2-17 ドロー嬢5
文字数 2,012文字
ドロー嬢5
「おい、マナ、ちょっとおいで。」
珍しく父親が上機嫌な様子に気味の悪さを感じたが、あの暗く沈んだ感じよりよっぽどマシだったので部屋から出て久しぶりに家族三人でテーブルに着いた。母親はコーヒーを煎れ、旭川が買って帰ったケーキを皿に取り分けていた。

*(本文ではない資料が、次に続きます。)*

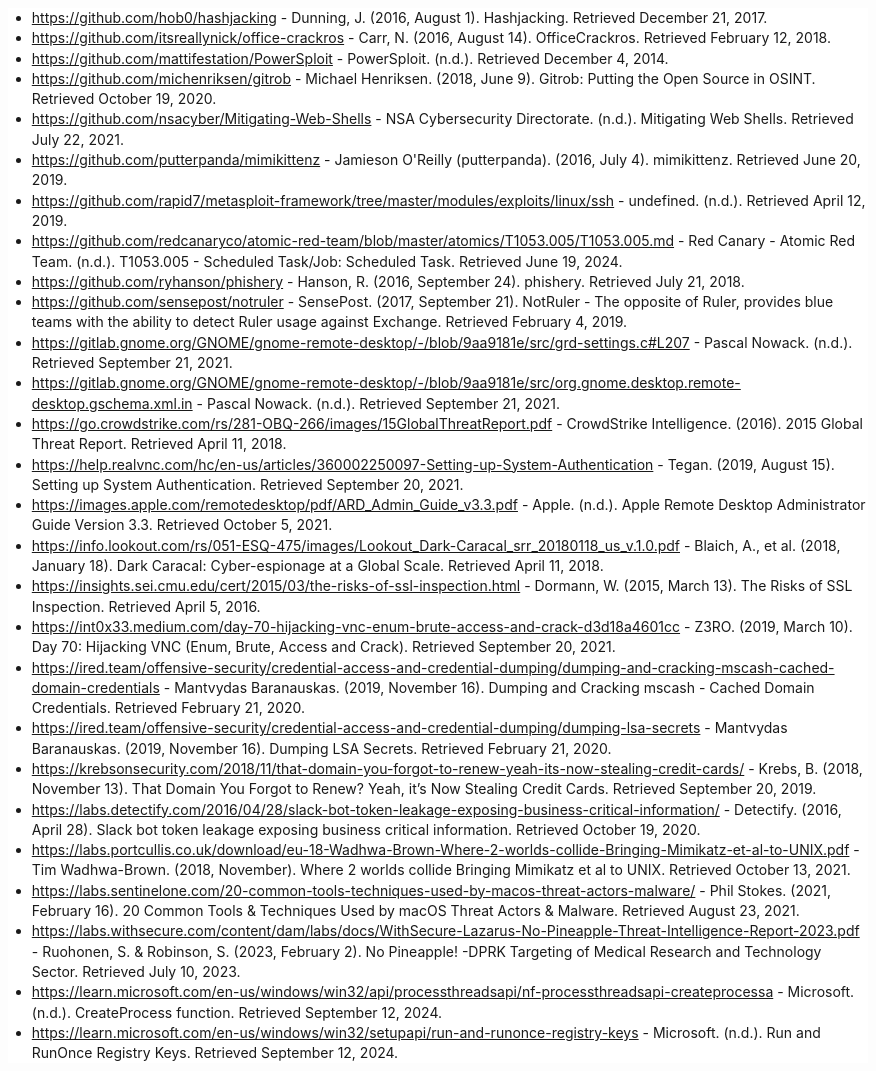 * https://github.com/hob0/hashjacking - Dunning, J. (2016, August 1). Hashjacking. Retrieved December 21, 2017.
* https://github.com/itsreallynick/office-crackros - Carr, N. (2016, August 14). OfficeCrackros. Retrieved February 12, 2018.
* https://github.com/mattifestation/PowerSploit - PowerSploit. (n.d.). Retrieved December 4, 2014.
* https://github.com/michenriksen/gitrob - Michael Henriksen. (2018, June 9). Gitrob: Putting the Open Source in OSINT. Retrieved October 19, 2020.
* https://github.com/nsacyber/Mitigating-Web-Shells -  NSA Cybersecurity Directorate. (n.d.). Mitigating Web Shells. Retrieved July 22, 2021.
* https://github.com/putterpanda/mimikittenz - Jamieson O'Reilly (putterpanda). (2016, July 4). mimikittenz. Retrieved June 20, 2019.
* https://github.com/rapid7/metasploit-framework/tree/master/modules/exploits/linux/ssh - undefined. (n.d.). Retrieved April 12, 2019.
* https://github.com/redcanaryco/atomic-red-team/blob/master/atomics/T1053.005/T1053.005.md - Red Canary - Atomic Red Team. (n.d.). T1053.005 - Scheduled Task/Job: Scheduled Task. Retrieved June 19, 2024.
* https://github.com/ryhanson/phishery - Hanson, R. (2016, September 24). phishery. Retrieved July 21, 2018.
* https://github.com/sensepost/notruler - SensePost. (2017, September 21). NotRuler - The opposite of Ruler, provides blue teams with the ability to detect Ruler usage against Exchange. Retrieved February 4, 2019.
* https://gitlab.gnome.org/GNOME/gnome-remote-desktop/-/blob/9aa9181e/src/grd-settings.c#L207 - Pascal Nowack. (n.d.). Retrieved September 21, 2021.
* https://gitlab.gnome.org/GNOME/gnome-remote-desktop/-/blob/9aa9181e/src/org.gnome.desktop.remote-desktop.gschema.xml.in - Pascal Nowack. (n.d.). Retrieved September 21, 2021.
* https://go.crowdstrike.com/rs/281-OBQ-266/images/15GlobalThreatReport.pdf - CrowdStrike Intelligence. (2016). 2015 Global Threat Report. Retrieved April 11, 2018.
* https://help.realvnc.com/hc/en-us/articles/360002250097-Setting-up-System-Authentication - Tegan. (2019, August 15). Setting up System Authentication. Retrieved September 20, 2021.
* https://images.apple.com/remotedesktop/pdf/ARD_Admin_Guide_v3.3.pdf - Apple. (n.d.). Apple Remote Desktop Administrator Guide Version 3.3. Retrieved October 5, 2021.
* https://info.lookout.com/rs/051-ESQ-475/images/Lookout_Dark-Caracal_srr_20180118_us_v.1.0.pdf - Blaich, A., et al. (2018, January 18). Dark Caracal: Cyber-espionage at a Global Scale. Retrieved April 11, 2018.
* https://insights.sei.cmu.edu/cert/2015/03/the-risks-of-ssl-inspection.html - Dormann, W. (2015, March 13). The Risks of SSL Inspection. Retrieved April 5, 2016.
* https://int0x33.medium.com/day-70-hijacking-vnc-enum-brute-access-and-crack-d3d18a4601cc - Z3RO. (2019, March 10). Day 70: Hijacking VNC (Enum, Brute, Access and Crack). Retrieved September 20, 2021.
* https://ired.team/offensive-security/credential-access-and-credential-dumping/dumping-and-cracking-mscash-cached-domain-credentials - Mantvydas Baranauskas. (2019, November 16). Dumping and Cracking mscash - Cached Domain Credentials. Retrieved February 21, 2020.
* https://ired.team/offensive-security/credential-access-and-credential-dumping/dumping-lsa-secrets - Mantvydas Baranauskas. (2019, November 16). Dumping LSA Secrets. Retrieved February 21, 2020.
* https://krebsonsecurity.com/2018/11/that-domain-you-forgot-to-renew-yeah-its-now-stealing-credit-cards/ - Krebs, B. (2018, November 13). That Domain You Forgot to Renew? Yeah, it’s Now Stealing Credit Cards. Retrieved September 20, 2019.
* https://labs.detectify.com/2016/04/28/slack-bot-token-leakage-exposing-business-critical-information/ - Detectify. (2016, April 28). Slack bot token leakage exposing business critical information. Retrieved October 19, 2020.
* https://labs.portcullis.co.uk/download/eu-18-Wadhwa-Brown-Where-2-worlds-collide-Bringing-Mimikatz-et-al-to-UNIX.pdf - Tim Wadhwa-Brown. (2018, November). Where 2 worlds collide Bringing Mimikatz et al to UNIX. Retrieved October 13, 2021.
* https://labs.sentinelone.com/20-common-tools-techniques-used-by-macos-threat-actors-malware/ - Phil Stokes. (2021, February 16). 20 Common Tools & Techniques Used by macOS Threat Actors & Malware. Retrieved August 23, 2021.
* https://labs.withsecure.com/content/dam/labs/docs/WithSecure-Lazarus-No-Pineapple-Threat-Intelligence-Report-2023.pdf - Ruohonen, S. & Robinson, S. (2023, February 2). No Pineapple! -DPRK Targeting of Medical Research and Technology Sector. Retrieved July 10, 2023.
* https://learn.microsoft.com/en-us/windows/win32/api/processthreadsapi/nf-processthreadsapi-createprocessa - Microsoft. (n.d.). CreateProcess function. Retrieved September 12, 2024.
* https://learn.microsoft.com/en-us/windows/win32/setupapi/run-and-runonce-registry-keys - Microsoft. (n.d.). Run and RunOnce Registry Keys. Retrieved September 12, 2024.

「マナ、心配かけたな。お父さん、明日から年商七千億のとある企業に特命部長として入ることになったんだ。どうしても力を貸して欲しいと社長からお願いされて、まあ、挑戦することにしたんだ。頑張るからな。」
「そうよ、マナちゃんに頼らなくても、これで我が家は大丈夫。これまで、心配かけてごめんね。」
母親が目に涙を浮かべて謝り、笑顔を作ろうとしていた。旭川も何か照れ臭そうに謝罪して、笑顔を作ろうとしていた。ドロー嬢は、今更なにをと思いながらも、荒れた家庭が再生しようとしている瞬間に立ち会い、どうしても我慢できずに不意に目を潤ませた。煩わしい問題が済んだので、何も聞くことが思い浮かばなかったが、何か言わないと生温い時間がすべてをふやかしてしまいそうだったので、口を開けて気にもならないことをとりあえず聞く。
「で、とある会社って、どんな会社なの?」
この一言に旭川は笑顔を止めたままで、少しだけ体を仰け反らせた。まさかdadaパレスの柄澤社長の元でドロー嬢の攻撃を止めるミッションを受けたとは口が裂けても言えない。それも1ヶ月、今年いっぱいに結果を出さないといけない。つまり、柄澤は勝負が決まる前に、ドロー嬢にリタイアさせる作戦を旭川に命じたのだ。ここは正直に娘に話した方が得策か?と昨日の晩から考えていたが、言えばドロー嬢の性格からして、逆上して、さらなる動画を作成し畳み掛けてくるだろう。ミッションが開始した瞬間から、ドロー嬢に行動させてはダメだ。再就職の道がなくなる。どうしても組織の幹部として働きたいのだ。それは、これまでより大きい組織でなくてはダメだ。それが自分の価値を高めることができる唯一の方法だ。企業内での高い評価が、自分の価値を決めていることを、今回のことで嫌なほど理解した。自分は組織内での評価がないとダメなのだ。金なんぞ、後からついてくる。部下がいて、そいつらから敬意も持って扱われてこそ、自分の喜びであることがわかったのだ。使い切れる大きな権力。それ以外の心地よさはない。早く取り戻さなくてはならない。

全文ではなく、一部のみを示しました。